[Entries taken from a collection]
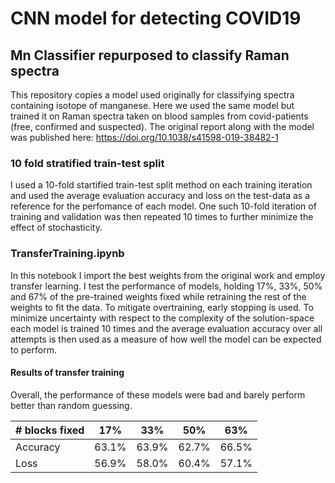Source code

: # CNN model for detecting COVID19 
## Mn Classifier repurposed to classify Raman spectra  
This repository copies a model used originally for classifying spectra containing isotope of manganese. Here we used the same model but trained it on Raman spectra taken on 
blood samples from covid-patients (free, confirmed and suspected).
The original report along with the model was published here: https://doi.org/10.1038/s41598-019-38482-1

### 10 fold stratified train-test split
I used a 10-fold startified train-test split method on each training iteration and used the average evaluation accuracy and loss on the test-data as a reference for the perfomance
of each model. One such 10-fold iteration of training and validation was then repeated 10 times to further minimize the effect of stochasticity.

### TransferTraining.ipynb
In this notebook I import the best weights from the original work and employ transfer learning. I test the performance of models, holding 17%, 33%, 50% and 67% of the pre-trained weights fixed while retraining the rest of the weights to fit the data. To mitigate overtraining, early stopping is used. To minimize uncertainty with respect to 
the complexity of the solution-space each model is trained 10 times and the average evaluation accuracy over all attempts is then used as a measure of how well the model can 
be expected to perform.

#### Results of transfer training
Overall, the performance of these models were bad and barely perform better than random guessing.

| # blocks fixed | 17%   | 33%   | 50%   | 63%   |
|----------------|-------|-------|-------|-------|
| Accuracy       | 63.1% | 63.9% | 62.7% | 66.5% |
| Loss           | 56.9% | 58.0% | 60.4% | 57.1% |
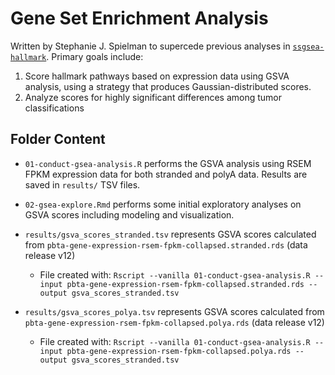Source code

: # Gene Set Enrichment Analysis

Written by Stephanie J. Spielman to supercede previous analyses in [`ssgsea-hallmark`](https://github.com/AlexsLemonade/OpenPBTA-analysis/tree/master/analyses/ssgsea-hallmark). Primary goals include:

1. Score hallmark pathways based on expression data using GSVA analysis, using a strategy that produces Gaussian-distributed scores.
2. Analyze scores for highly significant differences among tumor classifications 


## Folder Content

+ `01-conduct-gsea-analysis.R` performs the GSVA analysis using RSEM FPKM expression data for both stranded and polyA data. Results are saved in `results/` TSV files.

+ `02-gsea-explore.Rmd` performs some initial exploratory analyses on GSVA scores including modeling and visualization.

+ `results/gsva_scores_stranded.tsv` represents GSVA scores calculated from `pbta-gene-expression-rsem-fpkm-collapsed.stranded.rds` (data release v12)
	+ File created with: `Rscript --vanilla 01-conduct-gsea-analysis.R --input pbta-gene-expression-rsem-fpkm-collapsed.stranded.rds --output gsva_scores_stranded.tsv`
+ `results/gsva_scores_polya.tsv` represents GSVA scores calculated from `pbta-gene-expression-rsem-fpkm-collapsed.polya.rds` (data release v12)
	+ File created with: `Rscript --vanilla 01-conduct-gsea-analysis.R --input pbta-gene-expression-rsem-fpkm-collapsed.polya.rds --output gsva_scores_stranded.tsv`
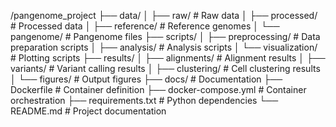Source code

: /pangenome_project
├── data/
│ ├── raw/ # Raw data
│ ├── processed/ # Processed data
│ ├── reference/ # Reference genomes
│ └── pangenome/ # Pangenome files
├── scripts/
│ ├── preprocessing/ # Data preparation scripts
│ ├── analysis/ # Analysis scripts
│ └── visualization/ # Plotting scripts
├── results/
│ ├── alignments/ # Alignment results
│ ├── variants/ # Variant calling results
│ ├── clustering/ # Cell clustering results
│ └── figures/ # Output figures
├── docs/ # Documentation
├── Dockerfile # Container definition
├── docker-compose.yml # Container orchestration
├── requirements.txt # Python dependencies
└── README.md # Project documentation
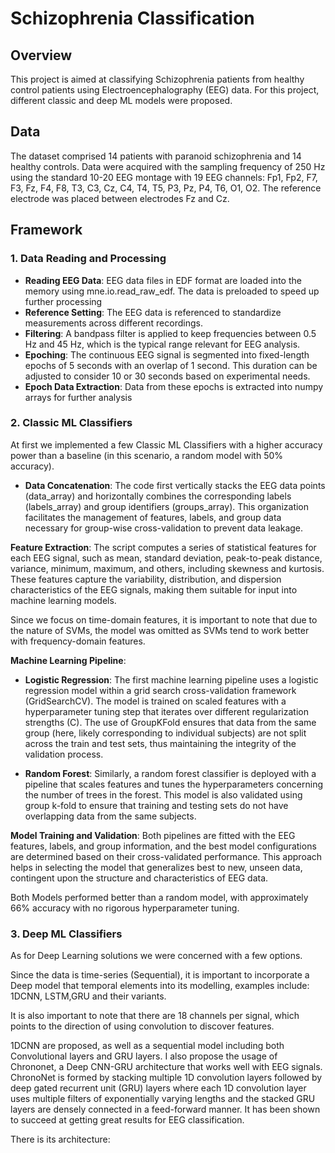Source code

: # Schizophrenia Classification

## Overview

This project is aimed at classifying Schizophrenia patients from healthy control patients using Electroencephalography (EEG) data. For this project, different classic and deep ML models were proposed. 

## Data

The dataset comprised 14 patients with paranoid schizophrenia and 14 healthy controls. Data were acquired with the sampling frequency of 250 Hz using the standard 10-20 EEG montage with 19 EEG channels: Fp1, Fp2, F7, F3, Fz, F4, F8, T3, C3, Cz, C4, T4, T5, P3, Pz, P4, T6, O1, O2. The reference electrode was placed between electrodes Fz and Cz.

## Framework

### 1. Data Reading and Processing

- **Reading EEG Data**: EEG data files in EDF format are loaded into the memory using mne.io.read_raw_edf. The data is preloaded to speed up further processing
- **Reference Setting**: The EEG data is referenced to standardize measurements across different recordings.
- **Filtering**: A bandpass filter is applied to keep frequencies between 0.5 Hz and 45 Hz, which is the typical range relevant for EEG analysis.
- **Epoching**: The continuous EEG signal is segmented into fixed-length epochs of 5 seconds with an overlap of 1 second. This duration can be adjusted to consider 10 or 30 seconds based on experimental needs.
- **Epoch Data Extraction**: Data from these epochs is extracted into numpy arrays for further analysis

### 2. Classic ML Classifiers

At first we implemented a few Classic ML Classifiers with a higher accuracy power than a baseline (in this scenario, a random model with 50% accuracy).

 - **Data Concatenation**: The code first vertically stacks the EEG data points (data_array) and horizontally combines the corresponding labels (labels_array) and group identifiers (groups_array). This organization facilitates the management of features, labels, and group data necessary for group-wise cross-validation to prevent data leakage.

**Feature Extraction**: The script computes a series of statistical features for each EEG signal, such as mean, standard deviation, peak-to-peak distance, variance, minimum, maximum, and others, including skewness and kurtosis. These features capture the variability, distribution, and dispersion characteristics of the EEG signals, making them suitable for input into machine learning models.

Since we focus on time-domain features, it is important to note that due to the nature of SVMs, the model was omitted as SVMs tend to work better with frequency-domain features.

**Machine Learning Pipeline**:

- **Logistic Regression**: The first machine learning pipeline uses a logistic regression model within a grid search cross-validation framework (GridSearchCV). The model is trained on scaled features with a hyperparameter tuning step that iterates over different regularization strengths (C). The use of GroupKFold ensures that data from the same group (here, likely corresponding to individual subjects) are not split across the train and test sets, thus maintaining the integrity of the validation process.

- **Random Forest**: Similarly, a random forest classifier is deployed with a pipeline that scales features and tunes the hyperparameters concerning the number of trees in the forest. This model is also validated using group k-fold to ensure that training and testing sets do not have overlapping data from the same subjects.

**Model Training and Validation**: Both pipelines are fitted with the EEG features, labels, and group information, and the best model configurations are determined based on their cross-validated performance. This approach helps in selecting the model that generalizes best to new, unseen data, contingent upon the structure and characteristics of EEG data.

Both Models performed better than a random model, with approximately 66% accuracy with no rigorous hyperparameter tuning.

### 3. Deep ML Classifiers

As for Deep Learning solutions we were concerned with a few options.

Since the data is time-series (Sequential), it is important to incorporate a Deep model that temporal elements into its modelling, examples include: 1DCNN, LSTM,GRU and their variants.

It is also important to note that there are 18 channels per signal, which points to the direction of using convolution to discover features.

1DCNN are proposed, as well as a sequential model including both Convolutional layers and GRU layers. I also propose the usage of Chrononet, a Deep CNN-GRU architecture that works well with EEG signals. ChronoNet is formed by stacking multiple 1D convolution layers followed by deep gated recurrent unit (GRU) layers where each 1D convolution layer uses multiple filters of exponentially varying lengths and the stacked GRU layers are densely connected in a feed-forward manner. It has been shown to succeed at getting great results for EEG classification. 

There is its architecture:


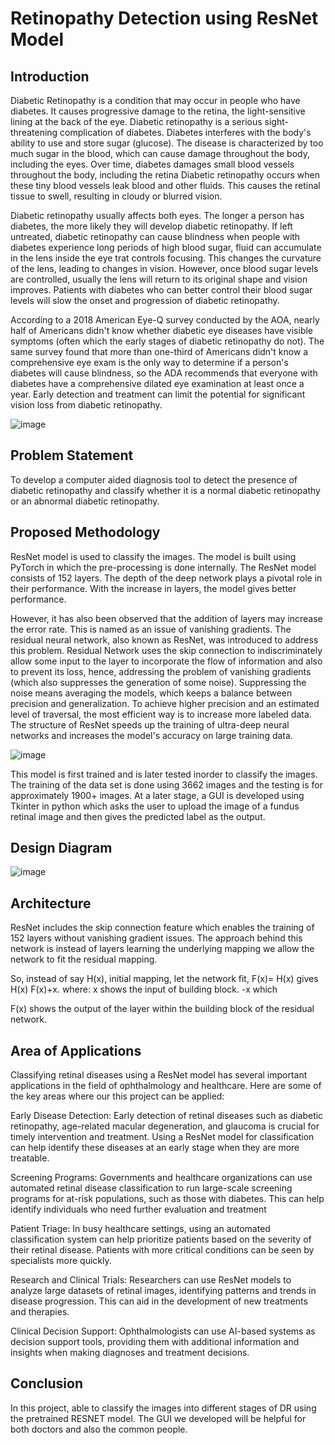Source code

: # Retinopathy Detection using ResNet Model
## Introduction
Diabetic Retinopathy is a condition that may occur in people who have diabetes. It causes progressive damage to the retina, the light-sensitive lining at the back of the eye. Diabetic retinopathy is a serious sight-threatening complication of diabetes. Diabetes interferes with the body's ability to use and store sugar (glucose). The disease is characterized by too much sugar in the blood, which can cause damage throughout the body, including the eyes. Over time, diabetes damages small blood vessels throughout the body, including the retina Diabetic retinopathy occurs when these tiny blood vessels leak blood and other fluids. This causes the retinal tissue to swell, resulting in cloudy or blurred vision.

Diabetic retinopathy usually affects both eyes. The longer a person has diabetes, the more likely they will develop diabetic retinopathy. If left untreated, diabetic retinopathy can cause blindness when people with diabetes experience long periods of high blood sugar, fluid can accumulate in the lens inside the eye trat controls focusing. This changes the curvature of the lens, leading to changes in vision. However, once blood sugar levels are controlled, usually the lens will return to its original shape and vision improves. Patients with diabetes who can better control their blood sugar levels will slow the onset and progression of diabetic retinopathy.

According to a 2018 American Eye-Q survey conducted by the AOA, nearly half of Americans didn't know whether diabetic eye diseases have visible symptoms (often which the early stages of diabetic retinopathy do not). The same survey found that more than one-third of Americans didn't know a comprehensive eye exam is the only way to determine if a person's diabetes will cause blindness, so the ADA recommends that everyone with diabetes have a comprehensive dilated eye examination at least once a year. Early detection and treatment can limit the potential for significant vision loss from diabetic retinopathy.

![image](https://github.com/SomyanshAvasthi/Retinopathy-Detection-using-ResNet-Model/assets/107310391/142da620-5e29-49ec-b3cd-04ebf4a39359)

## Problem Statement
To develop a computer aided diagnosis tool to detect the presence of diabetic  retinopathy and classify whether it is a normal diabetic retinopathy or an abnormal  diabetic retinopathy.

## Proposed Methodology
ResNet model is used to classify the images. The model is built using PyTorch in which the pre-processing is done internally. The ResNet model consists of 152 layers. The depth of the deep network plays a pivotal role in their performance. With the increase in layers, the model gives better performance.

However, it has also been observed that the addition of layers may increase the error rate. This is named as an issue of vanishing gradients. The residual neural network, also known as ResNet, was introduced to address this problem. Residual Network uses the skip connection to indiscriminately allow some input to the layer to incorporate the flow of information and also to prevent its loss, hence, addressing the problem of vanishing gradients (which also suppresses the generation of some noise). Suppressing the noise means averaging the models, which keeps a balance between precision and generalization. To achieve higher precision and an estimated level of traversal, the most efficient way is to increase more labeled data. The structure of ResNet speeds up the training of ultra-deep neural networks and increases the model's accuracy on large training data.

![image](https://github.com/SomyanshAvasthi/Retinopathy-Detection-using-ResNet-Model/assets/107310391/362c87b6-82cf-441d-8838-8c880603be38)

This model is first trained and is later tested inorder to classify the images. The training of the data set is done using 3662 images and the testing is for approximately 1900+ images. At a later stage, a GUI is developed using Tkinter in python which asks the user to upload the image of a fundus retinal image and then gives the predicted label as the output.

## Design Diagram
![image](https://github.com/SomyanshAvasthi/Retinopathy-Detection-using-ResNet-Model/assets/107310391/77564256-8866-40d4-99ce-3b1554524bc2)

## Architecture
ResNet includes the skip connection feature which enables the training of 152 layers without vanishing gradient issues. The approach behind this network is instead of layers learning the underlying mapping we allow the network to fit the residual mapping.

So, instead of say H(x), initial mapping, let the network fit, F(x)= H(x) gives H(x) F(x)+x. where: x shows the input of building block. -x which

F(x) shows the output of the layer within the building block of the residual network.

## Area of Applications 
Classifying	retinal	diseases	using	a	ResNet	model	has	several	important	applications	in	the	field	of  ophthalmology and healthcare. Here are some of the key areas where our this project can be applied:

Early Disease Detection: Early detection of retinal diseases such as diabetic retinopathy, age-related  macular degeneration, and glaucoma is crucial for timely intervention and treatment. Using a ResNet  model for classification can help identify these diseases at an early stage when they are more treatable.

Screening Programs: Governments and healthcare organizations can use automated retinal disease  classification to run large-scale screening programs for at-risk populations, such as those with diabetes.  This can help identify individuals who need further evaluation and treatment

Patient Triage: In busy healthcare settings, using an automated classification system can help prioritize  patients based on the severity of their retinal disease. Patients with more critical conditions can be seen  by specialists more quickly.

Research and Clinical Trials: Researchers can use ResNet models to analyze large datasets of retinal  images, identifying patterns and trends in disease progression. This can aid in the development of new  treatments and therapies.

Clinical Decision Support: Ophthalmologists can use AI-based systems as decision support tools,  providing them with additional information and insights when making diagnoses and treatment decisions.

## Conclusion
In this project, able to classify the images into different stages of DR using the pretrained RESNET model. The GUI we developed will be helpful for both doctors and also the common people.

Task:
All that belongs in the answer is the run of lines above from the line containing "- **Reading EEG" through the line containing "- **Filtering**: A", exactly as written.

Answer for this exercise:
- **Reading EEG Data**: EEG data files in EDF format are loaded into the memory using mne.io.read_raw_edf. The data is preloaded to speed up further processing
- **Reference Setting**: The EEG data is referenced to standardize measurements across different recordings.
- **Filtering**: A bandpass filter is applied to keep frequencies between 0.5 Hz and 45 Hz, which is the typical range relevant for EEG analysis.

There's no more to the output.